だいたい死ぬ悲運の王女は絶対に幸せになりたい!〜努力とチートでどんな運命だって変えてみせます〜
 楽しげにご友人と話している姿も、困ったような表情も、観戦中のハラハラとした表情もウズウズとした様子も……主君の全てが、白黒の世界でも魅力的だった。
 そんな時だった。マクベスタ様が謎の黒い剣を出し、騎士君との一騎打ちに更なる緊迫感を齎した。それを危険だと判断したらしい主君が、静かに「おいで、白夜」と呟く。
 御髪と同じ白い剣を抜き、主君はくるりとこちらを振り向いて、

「これお願い」

 言葉も短く、二つの剣の鞘を俺に任せてくださった。
 主君からお預かりした二つの鞘を抱え、ドレスのまま駆け出した主君のお背中を見守る。
 一瞬にして表情も纏う空気も全てが変わり、まるで初めてお会いしたあの雪の日の主君のような──……吹雪の中でも凛と咲く一輪の花のようなそのお姿に、思わず見蕩れていた。
 俺の女神様は本当に美しいな…………と暫く感傷に浸っていると、突然主君が俺の背中に隠れた。どうやらシルフ様とララルス侯爵の説教に辟易しているようだ。
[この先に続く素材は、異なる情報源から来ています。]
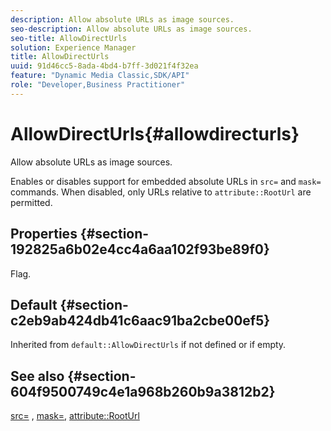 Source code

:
 ```yaml
---
description: Allow absolute URLs as image sources.
seo-description: Allow absolute URLs as image sources.
seo-title: AllowDirectUrls
solution: Experience Manager
title: AllowDirectUrls
uuid: 91d46cc5-8ada-4bd4-b7ff-3d021f4f32ea
feature: "Dynamic Media Classic,SDK/API"
role: "Developer,Business Practitioner"
---
```


# AllowDirectUrls{#allowdirecturls}

Allow absolute URLs as image sources.

Enables or disables support for embedded absolute URLs in `src=` and `mask=` commands. When disabled, only URLs relative to `attribute::RootUrl` are permitted.

## Properties {#section-192825a6b02e4cc4a6aa102f93be89f0}

Flag.

## Default {#section-c2eb9ab424db41c6aac91ba2cbe00ef5}

Inherited from `default::AllowDirectUrls` if not defined or if empty.

## See also {#section-604f9500749c4e1a968b260b9a3812b2}

[src=](../../../../../is-api/http-ref/image-serving-api-ref/c-http-protocol-reference/c-command-reference/r-src.md#reference-f6506637778c4c69bf106a7924a91ab1) , [mask=](../../../../../is-api/http-ref/image-serving-api-ref/c-http-protocol-reference/c-command-reference/r-mask.md#reference-922254e027404fb890b850e2723ee06e), [attribute::RootUrl](../../../../../is-api/image-catalog/image-serving-api-ref/c-image-catalog-reference/c-attributes-reference/r-rooturl.md#reference-3b0e43881020409cbe642366913cf137) 

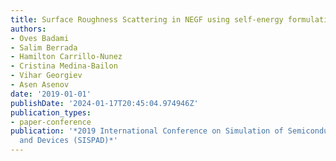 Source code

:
 ```yaml
---
title: Surface Roughness Scattering in NEGF using self-energy formulation
authors:
- Oves Badami
- Salim Berrada
- Hamilton Carrillo-Nunez
- Cristina Medina-Bailon
- Vihar Georgiev
- Asen Asenov
date: '2019-01-01'
publishDate: '2024-01-17T20:45:04.974946Z'
publication_types:
- paper-conference
publication: '*2019 International Conference on Simulation of Semiconductor Processes
  and Devices (SISPAD)*'
---
```

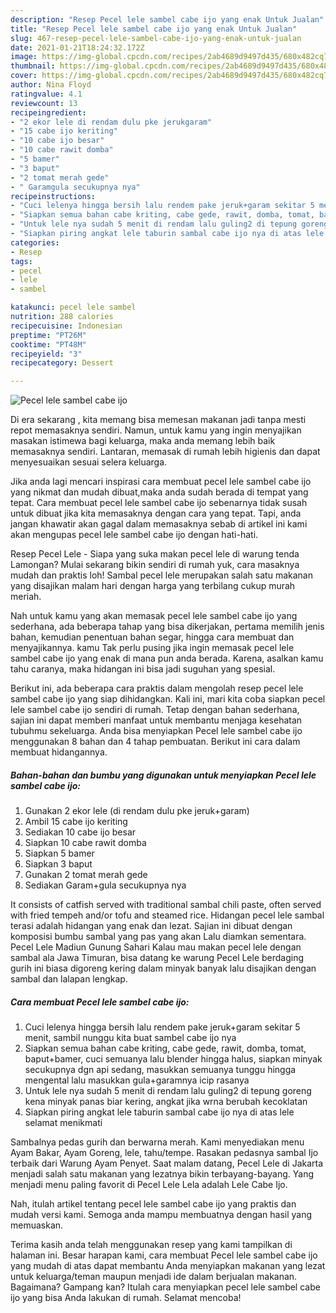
 ```yaml
---
description: "Resep Pecel lele sambel cabe ijo yang enak Untuk Jualan"
title: "Resep Pecel lele sambel cabe ijo yang enak Untuk Jualan"
slug: 467-resep-pecel-lele-sambel-cabe-ijo-yang-enak-untuk-jualan
date: 2021-01-21T18:24:32.172Z
image: https://img-global.cpcdn.com/recipes/2ab4689d9497d435/680x482cq70/pecel-lele-sambel-cabe-ijo-foto-resep-utama.jpg
thumbnail: https://img-global.cpcdn.com/recipes/2ab4689d9497d435/680x482cq70/pecel-lele-sambel-cabe-ijo-foto-resep-utama.jpg
cover: https://img-global.cpcdn.com/recipes/2ab4689d9497d435/680x482cq70/pecel-lele-sambel-cabe-ijo-foto-resep-utama.jpg
author: Nina Floyd
ratingvalue: 4.1
reviewcount: 13
recipeingredient:
- "2 ekor lele di rendam dulu pke jerukgaram"
- "15 cabe ijo keriting"
- "10 cabe ijo besar"
- "10 cabe rawit domba"
- "5 bamer"
- "3 baput"
- "2 tomat merah gede"
- " Garamgula secukupnya nya"
recipeinstructions:
- "Cuci lelenya hingga bersih lalu rendem pake jeruk+garam sekitar 5 menit, sambil nunggu kita buat sambel cabe ijo nya"
- "Siapkan semua bahan cabe kriting, cabe gede, rawit, domba, tomat, baput+bamer, cuci semuanya lalu blender hingga halus, siapkan minyak secukupnya dgn api sedang, masukkan semuanya tunggu hingga mengental lalu masukkan gula+garamnya icip rasanya"
- "Untuk lele nya sudah 5 menit di rendam lalu guling2 di tepung goreng kena minyak panas biar kering, angkat jika wrna berubah kecoklatan"
- "Siapkan piring angkat lele taburin sambal cabe ijo nya di atas lele selamat menikmati"
categories:
- Resep
tags:
- pecel
- lele
- sambel

katakunci: pecel lele sambel 
nutrition: 288 calories
recipecuisine: Indonesian
preptime: "PT26M"
cooktime: "PT48M"
recipeyield: "3"
recipecategory: Dessert

---
```



![Pecel lele sambel cabe ijo](https://img-global.cpcdn.com/recipes/2ab4689d9497d435/680x482cq70/pecel-lele-sambel-cabe-ijo-foto-resep-utama.jpg)

Di era  sekarang , kita memang bisa memesan makanan jadi tanpa mesti repot memasaknya sendiri. Namun, untuk kamu yang ingin menyajikan masakan istimewa bagi keluarga, maka anda memang lebih baik memasaknya sendiri. Lantaran, memasak di rumah lebih higienis dan dapat menyesuaikan sesuai selera keluarga.

Jika anda lagi mencari inspirasi cara membuat pecel lele sambel cabe ijo yang nikmat dan mudah dibuat,maka anda sudah berada di tempat yang tepat. Cara membuat pecel lele sambel cabe ijo  sebenarnya tidak susah untuk dibuat jika kita memasaknya dengan cara yang tepat. Tapi, anda jangan khawatir akan gagal dalam memasaknya 
sebab di artikel ini kami akan mengupas pecel lele sambel cabe ijo dengan hati-hati.  

Resep Pecel Lele - Siapa yang suka makan pecel lele di warung tenda Lamongan? Mulai sekarang bikin sendiri di rumah yuk, cara masaknya mudah dan praktis loh! Sambal pecel lele merupakan salah satu makanan yang disajikan malam hari dengan harga yang terbilang cukup murah meriah.

Nah untuk kamu yang akan memasak pecel lele sambel cabe ijo yang sederhana, ada beberapa tahap yang bisa dikerjakan, pertama memilih jenis bahan, kemudian penentuan bahan segar, hingga cara membuat dan menyajikannya. kamu Tak perlu pusing jika ingin memasak pecel lele sambel cabe ijo yang enak di mana pun anda berada. Karena, asalkan kamu  tahu caranya, maka hidangan ini bisa jadi suguhan yang spesial.

Berikut ini, ada beberapa cara praktis  dalam mengolah resep pecel lele sambel cabe ijo yang siap dihidangkan. Kali ini, mari kita coba siapkan pecel lele sambel cabe ijo sendiri di rumah. Tetap dengan bahan sederhana, sajian ini dapat memberi manfaat untuk membantu menjaga kesehatan tubuhmu sekeluarga. Anda bisa menyiapkan Pecel lele sambel cabe ijo menggunakan 8 bahan dan 4 tahap pembuatan. Berikut ini cara dalam membuat hidangannya.

<!--inarticleads1-->

##### Bahan-bahan dan bumbu yang digunakan untuk menyiapkan Pecel lele sambel cabe ijo:

1. Gunakan 2 ekor lele (di rendam dulu pke jeruk+garam)
1. Ambil 15 cabe ijo keriting
1. Sediakan 10 cabe ijo besar
1. Siapkan 10 cabe rawit domba
1. Siapkan 5 bamer
1. Siapkan 3 baput
1. Gunakan 2 tomat merah gede
1. Sediakan  Garam+gula secukupnya nya


It consists of catfish served with traditional sambal chili paste, often served with fried tempeh and/or tofu and steamed rice. Hidangan pecel lele sambal terasi adalah hidangan yang enak dan lezat. Sajian ini dibuat dengan komposisi bumbu sambal yang pas yang akan Lalu diamkan sementara. Pecel Lele Madiun Gunung Sahari Kalau mau makan pecel lele dengan sambal ala Jawa Timuran, bisa datang ke warung Pecel Lele berdaging gurih ini biasa digoreng kering dalam minyak banyak lalu disajikan dengan sambal dan lalapan lengkap. 

<!--inarticleads2-->

##### Cara membuat Pecel lele sambel cabe ijo:

1. Cuci lelenya hingga bersih lalu rendem pake jeruk+garam sekitar 5 menit, sambil nunggu kita buat sambel cabe ijo nya
1. Siapkan semua bahan cabe kriting, cabe gede, rawit, domba, tomat, baput+bamer, cuci semuanya lalu blender hingga halus, siapkan minyak secukupnya dgn api sedang, masukkan semuanya tunggu hingga mengental lalu masukkan gula+garamnya icip rasanya
1. Untuk lele nya sudah 5 menit di rendam lalu guling2 di tepung goreng kena minyak panas biar kering, angkat jika wrna berubah kecoklatan
1. Siapkan piring angkat lele taburin sambal cabe ijo nya di atas lele selamat menikmati


Sambalnya pedas gurih dan berwarna merah. Kami menyediakan menu Ayam Bakar, Ayam Goreng, lele, tahu/tempe. Rasakan pedasnya sambal Ijo terbaik dari Warung Ayam Penyet. Saat malam datang, Pecel Lele di Jakarta menjadi salah satu makanan yang lezatnya bikin terbayang-bayang. Yang menjadi menu paling favorit di Pecel Lele Lela adalah Lele Cabe Ijo. 

Nah, itulah artikel tentang  pecel lele sambel cabe ijo  yang praktis dan mudah versi kami. Semoga anda mampu membuatnya dengan hasil yang memuaskan. 

Terima kasih anda telah menggunakan resep yang kami tampilkan di halaman ini. Besar harapan kami, cara membuat  Pecel lele sambel cabe ijo yang mudah di atas dapat membantu Anda menyiapkan makanan yang lezat untuk keluarga/teman maupun menjadi ide dalam berjualan makanan. Bagaimana? Gampang kan? Itulah cara menyiapkan pecel lele sambel cabe ijo yang bisa Anda lakukan di rumah. Selamat mencoba!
「おいルティ、さっさとアミィを渡せ。従僕なら主の為になる事をすべきなんじゃないか? というかさっきから近いんだよ」
「シルフ様の言う通りです。真の忠臣たるもの、時には主を諌める事も重要なお役目なのですよ」

 お二人に詰め寄られて、思わずたじろぐ。……確かに、その言葉にも一理ある。だがしかし、俺は全面的に主君のお気持ちを尊重し優先したい。

「……えっと、俺は……」

 どうすればいいのかと、主君に視線を送る。
 この後どうするかは主君のお言葉次第。だからどうか、俺に指示をください。貴女様の心の赴くままに、俺は動きますから。
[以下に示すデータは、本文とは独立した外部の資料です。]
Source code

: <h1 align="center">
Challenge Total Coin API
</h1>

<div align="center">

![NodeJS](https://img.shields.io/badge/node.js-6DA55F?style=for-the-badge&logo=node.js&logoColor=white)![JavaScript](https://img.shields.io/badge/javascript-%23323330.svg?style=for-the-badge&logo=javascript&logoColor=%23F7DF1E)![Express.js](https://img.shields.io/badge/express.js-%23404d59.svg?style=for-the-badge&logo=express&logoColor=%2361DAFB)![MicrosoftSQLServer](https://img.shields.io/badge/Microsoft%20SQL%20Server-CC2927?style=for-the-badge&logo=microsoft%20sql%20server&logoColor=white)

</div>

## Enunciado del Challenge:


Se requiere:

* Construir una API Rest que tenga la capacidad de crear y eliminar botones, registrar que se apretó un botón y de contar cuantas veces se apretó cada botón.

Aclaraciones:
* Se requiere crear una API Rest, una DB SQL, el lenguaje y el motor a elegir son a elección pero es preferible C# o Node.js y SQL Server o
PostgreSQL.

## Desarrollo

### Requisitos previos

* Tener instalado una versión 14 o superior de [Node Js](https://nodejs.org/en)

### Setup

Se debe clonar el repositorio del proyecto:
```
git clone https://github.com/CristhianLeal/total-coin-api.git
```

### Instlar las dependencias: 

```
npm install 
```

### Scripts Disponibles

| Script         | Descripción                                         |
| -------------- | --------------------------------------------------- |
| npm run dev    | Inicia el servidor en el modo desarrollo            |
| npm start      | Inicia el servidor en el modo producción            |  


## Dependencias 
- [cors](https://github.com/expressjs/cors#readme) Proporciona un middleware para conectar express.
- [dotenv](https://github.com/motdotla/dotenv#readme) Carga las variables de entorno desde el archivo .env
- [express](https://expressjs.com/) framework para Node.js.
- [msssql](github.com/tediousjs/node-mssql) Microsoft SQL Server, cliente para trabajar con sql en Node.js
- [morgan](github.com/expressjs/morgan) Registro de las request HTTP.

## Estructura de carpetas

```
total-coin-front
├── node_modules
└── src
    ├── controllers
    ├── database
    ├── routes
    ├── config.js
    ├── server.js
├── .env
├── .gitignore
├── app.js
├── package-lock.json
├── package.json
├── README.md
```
「ルティ、命令よ。私を連れてどこかに逃げなさい。何か……いい感じの所に!」

 命令。その言葉に、俺は不思議と高揚していた。だってそれは、主君の確実なご意思だから。俺が従うべき、唯一にして絶対な言葉だからだ。

「……──御意のままに、我が主君(マイ・レディ)

 俺は主君を抱き抱え、走り出した。
 すると程なくして騎士君が殺人鬼のような形相で追いかけて来たので、とにかく全力で逃げた。一応元殺人鬼の俺よりもずっと凶悪な殺人鬼のように見える、凄まじい形相だった。
 元より、そう易々と捕まるつもりは無かったが……騎士君にだけは捕まりたくなかった。これは単なる俺の意地なんだけど、足が動く限り全力で走り続けた。
 ……それにしても、主君、体軽くない? 前に抱えさせていただいた時も思ったけど、本当に軽い。筋肉がつきにくいとは聞いていたけど、普段の運動量の割に筋肉があまり感じられない。

 だから、まだ執事になったばかりの頃に、効率的な練習メニューとか聞かれたのかな……でも俺の場合、長いこと砦で暮らしてたから自然とこうなっただけだしなぁ。
 あの時は、『特別な事は特に……普通に鍛えていただけです』ってつい普通に答えてしまった。もう少しちゃんと考えを巡らせてから答えるべきだったなと、今更ながらに反省する。

 今日の仕事が終わったら城の大書庫にでも行って、筋肉の作り方でも調べようかな。何か主君のお役に立てるかもしれないし。
 肉体的にも精神的にもまだ余裕があるので、俺は西部地区の大通りを疾走しながら今後の予定を少し立て直していた。